There are currently 5,578 lakes, rivers, streams, and bays in the United States that do not meet water quality standards for PCBs. Water bodies that do not meet applicable water quality standards with technology-based controls alone are placed on a state's 303(d) list of water bodies not meeting standards. Water bodies on the 303(d) list require development of a Total Maximum Daily Load (TMDL), or a cleanup plan.

"This resolution shows that our country is waking up to the fact that preventing toxic pollution is smarter, cheaper and healthier than how we've approached this in the past," said Sturdevant. "Allowing an ongoing stream of PCB pollution that contaminates our waters, our fish and our citizens, and that places a costly or even impossible regulatory burden on permitted dischargers makes no sense. It is time that we solve our pollution problems by preventing them in the first place, and this resolution is a step in that direction."

In the resolution that was passed in Colorado Springs, ECOS laid out several steps for EPA:

ECOS recommends that EPA, industry, and states work together on alternatives to chlorinated solvents used in pigment and ink manufacturing to develop manufacturing processes in the next five years that do not generate PCBs.

ECOS supports a national approach to the problem of inadvertently created PCBs in inks and pigments.

ECOS supports EPA's proposed rulemaking to reassess the current use authorizations for PCBs, which includes products with PCBs less than 50 ppm and inadvertently generated PCBs in products at less than 25 ppm. EPA should move forward with this rulemaking to better protect human health and the environment.

ECOS recommends that EPA continue its efforts reduce PCBs and work with the international community on the elimination of PCBs.

PCBs are just one of many toxics that are threatening our nation's waterbodies. That said, what happened in Colorado Springs is a big step in finding a sensible solution to the problem. Since the passing of the ECOS resolution, a letter of support signed by an array of Waterkeeper organizations across the United States has been submitted to EPA director Lisa Jackson echoing the sentiments and suggestions of the ECOS resolution.

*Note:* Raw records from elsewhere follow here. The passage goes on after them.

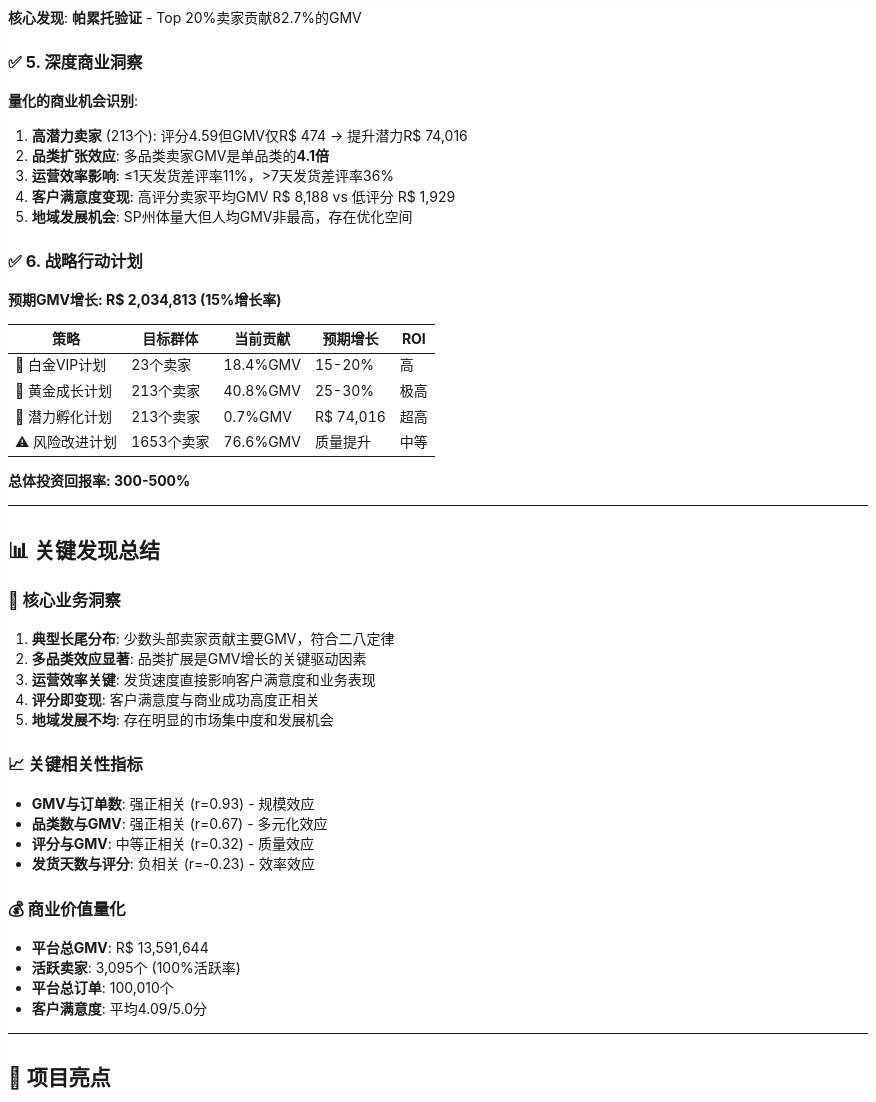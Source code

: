 **核心发现**: **帕累托验证** - Top 20%卖家贡献82.7%的GMV

### ✅ 5. 深度商业洞察
**量化的商业机会识别**:

1. **高潜力卖家** (213个): 评分4.59但GMV仅R$ 474 → 提升潜力R$ 74,016
2. **品类扩张效应**: 多品类卖家GMV是单品类的**4.1倍**
3. **运营效率影响**: ≤1天发货差评率11%，>7天发货差评率36%
4. **客户满意度变现**: 高评分卖家平均GMV R$ 8,188 vs 低评分 R$ 1,929
5. **地域发展机会**: SP州体量大但人均GMV非最高，存在优化空间

### ✅ 6. 战略行动计划
**预期GMV增长: R$ 2,034,813 (15%增长率)**

| 策略 | 目标群体 | 当前贡献 | 预期增长 | ROI |
|------|----------|----------|----------|-----|
| 🥇 白金VIP计划 | 23个卖家 | 18.4%GMV | 15-20% | 高 |
| 🥈 黄金成长计划 | 213个卖家 | 40.8%GMV | 25-30% | 极高 |
| 🚀 潜力孵化计划 | 213个卖家 | 0.7%GMV | R$ 74,016 | 超高 |
| ⚠️ 风险改进计划 | 1653个卖家 | 76.6%GMV | 质量提升 | 中等 |

**总体投资回报率: 300-500%**

---

## 📊 关键发现总结

### 🎯 核心业务洞察
1. **典型长尾分布**: 少数头部卖家贡献主要GMV，符合二八定律
2. **多品类效应显著**: 品类扩展是GMV增长的关键驱动因素
3. **运营效率关键**: 发货速度直接影响客户满意度和业务表现
4. **评分即变现**: 客户满意度与商业成功高度正相关
5. **地域发展不均**: 存在明显的市场集中度和发展机会

### 📈 关键相关性指标
- **GMV与订单数**: 强正相关 (r=0.93) - 规模效应
- **品类数与GMV**: 强正相关 (r=0.67) - 多元化效应  
- **评分与GMV**: 中等正相关 (r=0.32) - 质量效应
- **发货天数与评分**: 负相关 (r=-0.23) - 效率效应

### 💰 商业价值量化
- **平台总GMV**: R$ 13,591,644
- **活跃卖家**: 3,095个 (100%活跃率)
- **平台总订单**: 100,010个
- **客户满意度**: 平均4.09/5.0分

---

## 🚀 项目亮点
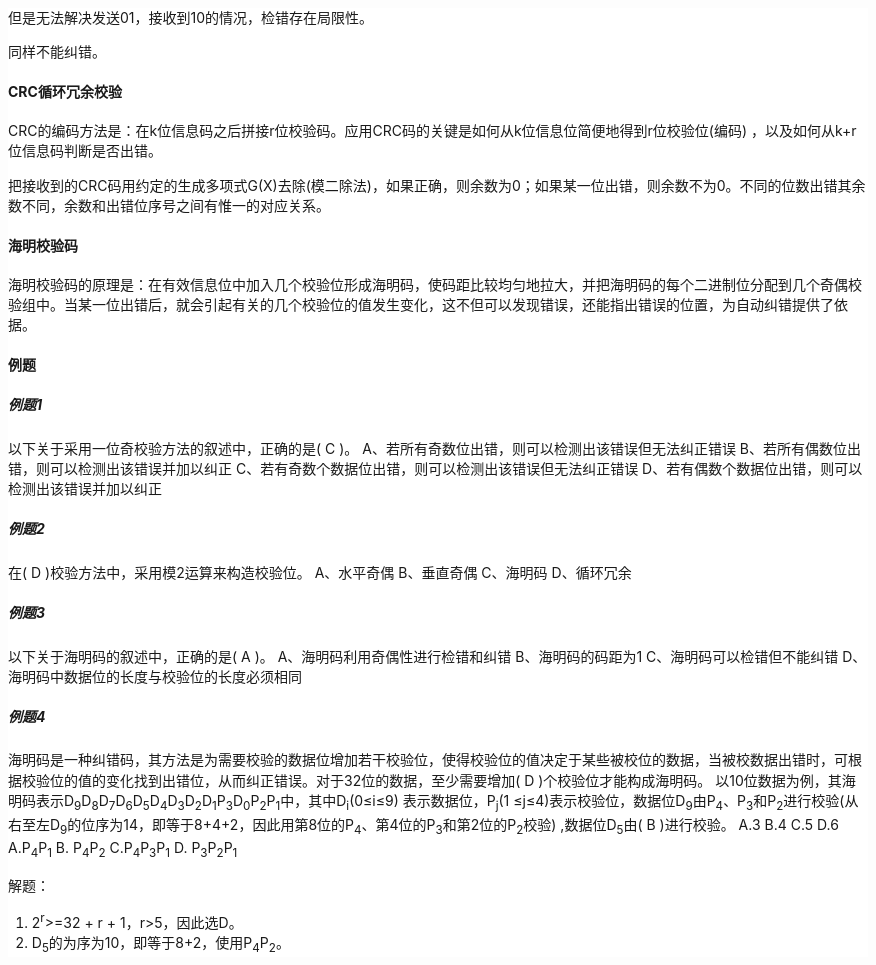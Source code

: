 但是无法解决发送01，接收到10的情况，检错存在局限性。

同样不能纠错。

#### CRC循环冗余校验

CRC的编码方法是：在k位信息码之后拼接r位校验码。应用CRC码的关键是如何从k位信息位简便地得到r位校验位(编码) ，以及如何从k+r位信息码判断是否出错。

把接收到的CRC码用约定的生成多项式G(X)去除(模二除法)，如果正确，则余数为0；如果某一位出错，则余数不为0。不同的位数出错其余数不同，余数和出错位序号之间有惟一的对应关系。

#### 海明校验码

海明校验码的原理是：在有效信息位中加入几个校验位形成海明码，使码距比较均匀地拉大，并把海明码的每个二进制位分配到几个奇偶校验组中。当某一位出错后，就会引起有关的几个校验位的值发生变化，这不但可以发现错误，还能指出错误的位置，为自动纠错提供了依据。

#### 例题

##### 例题1

以下关于采用一位奇校验方法的叙述中，正确的是( C )。
A、若所有奇数位出错，则可以检测出该错误但无法纠正错误
B、若所有偶数位出错，则可以检测出该错误并加以纠正
C、若有奇数个数据位出错，则可以检测出该错误但无法纠正错误
D、若有偶数个数据位出错，则可以检测出该错误并加以纠正

##### 例题2

在( D )校验方法中，采用模2运算来构造校验位。
A、水平奇偶
B、垂直奇偶
C、海明码
D、循环冗余

##### 例题3

以下关于海明码的叙述中，正确的是( A )。
A、海明码利用奇偶性进行检错和纠错
B、海明码的码距为1
C、海明码可以检错但不能纠错
D、海明码中数据位的长度与校验位的长度必须相同

##### 例题4

海明码是一种纠错码，其方法是为需要校验的数据位增加若干校验位，使得校验位的值决定于某些被校位的数据，当被校数据出错时，可根据校验位的值的变化找到出错位，从而纠正错误。对于32位的数据，至少需要增加( D )个校验位才能构成海明码。
以10位数据为例，其海明码表示D<sub>9</sub>D<sub>8</sub>D<sub>7</sub>D<sub>6</sub>D<sub>5</sub>D<sub>4</sub>D<sub>3</sub>D<sub>2</sub>D<sub>1</sub>P<sub>3</sub>D<sub>0</sub>P<sub>2</sub>P<sub>1</sub>中，其中D<sub>i</sub>(0≤i≤9) 表示数据位，P<sub>j</sub>(1 ≤j≤4)表示校验位，数据位D<sub>9</sub>由P<sub>4</sub>、P<sub>3</sub>和P<sub>2</sub>进行校验(从右至左D<sub>9</sub>的位序为14，即等于8+4+2，因此用第8位的P<sub>4</sub>、第4位的P<sub>3</sub>和第2位的P<sub>2</sub>校验) ,数据位D<sub>5</sub>由( B )进行校验。
A.3	B.4	C.5	D.6
A.P<sub>4</sub>P<sub>1</sub>	B. P<sub>4</sub>P<sub>2</sub>	C.P<sub>4</sub>P<sub>3</sub>P<sub>1</sub>	D. P<sub>3</sub>P<sub>2</sub>P<sub>1</sub>

解题：

1. 2<sup>r</sup>>=32 + r + 1，r>5，因此选D。
2. D<sub>5</sub>的为序为10，即等于8+2，使用P<sub>4</sub>P<sub>2</sub>。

"Forty years ago this year we were given the Clean Water Act as a tool to clean up our nation's waterways," said attorney and Clean Water Act expert Rick Eichstaedt, the Executive Director of the Center For Justice in Spokane, who was in Colorado Springs at the ECOS meeting presenting in support of the resolution to EPA. "While the law isn't perfect, and while we have struggled with certain areas of implementation of the law, it's beyond encouraging seeing the leaders of the state's environmental regulatory agencies come together and address an inequality that is contributing to poor water quality in our country. If we expect to see the goals of the Clean Water Act realized, we need to make sure that other laws, like TSCA, compliment rather than conflict with our water quality standards."